• [WHAT IS EXPECTED] When a line below contains the string "Kodierung", show that line.

• [AVAILABLE RECORDS]
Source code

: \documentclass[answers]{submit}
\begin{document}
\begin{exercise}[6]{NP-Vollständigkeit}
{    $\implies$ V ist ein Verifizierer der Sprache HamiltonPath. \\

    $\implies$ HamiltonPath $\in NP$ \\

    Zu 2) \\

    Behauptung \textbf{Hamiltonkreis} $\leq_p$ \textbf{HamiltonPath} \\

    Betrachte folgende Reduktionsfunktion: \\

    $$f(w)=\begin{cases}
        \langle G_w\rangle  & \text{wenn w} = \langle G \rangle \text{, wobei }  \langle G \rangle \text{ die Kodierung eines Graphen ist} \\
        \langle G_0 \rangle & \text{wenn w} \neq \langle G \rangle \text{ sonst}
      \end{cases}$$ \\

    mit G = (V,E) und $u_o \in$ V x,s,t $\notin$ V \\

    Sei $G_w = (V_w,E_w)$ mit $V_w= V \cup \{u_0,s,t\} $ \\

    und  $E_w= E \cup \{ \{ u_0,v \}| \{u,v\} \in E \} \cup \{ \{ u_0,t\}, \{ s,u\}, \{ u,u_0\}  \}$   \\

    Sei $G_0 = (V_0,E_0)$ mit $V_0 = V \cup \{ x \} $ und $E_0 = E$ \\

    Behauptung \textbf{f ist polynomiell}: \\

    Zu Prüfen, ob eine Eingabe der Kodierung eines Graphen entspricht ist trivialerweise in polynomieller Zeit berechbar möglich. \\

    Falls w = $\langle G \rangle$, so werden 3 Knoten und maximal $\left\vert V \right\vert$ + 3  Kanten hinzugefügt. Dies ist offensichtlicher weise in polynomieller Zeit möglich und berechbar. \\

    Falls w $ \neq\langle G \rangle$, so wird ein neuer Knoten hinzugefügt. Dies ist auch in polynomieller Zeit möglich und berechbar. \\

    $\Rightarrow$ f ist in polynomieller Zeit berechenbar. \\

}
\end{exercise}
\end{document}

• [OUTPUT FOR THIS TASK]
        \langle G_w\rangle  & \text{wenn w} = \langle G \rangle \text{, wobei }  \langle G \rangle \text{ die Kodierung eines Graphen ist} \\
    Zu Prüfen, ob eine Eingabe der Kodierung eines Graphen entspricht ist trivialerweise in polynomieller Zeit berechbar möglich. \\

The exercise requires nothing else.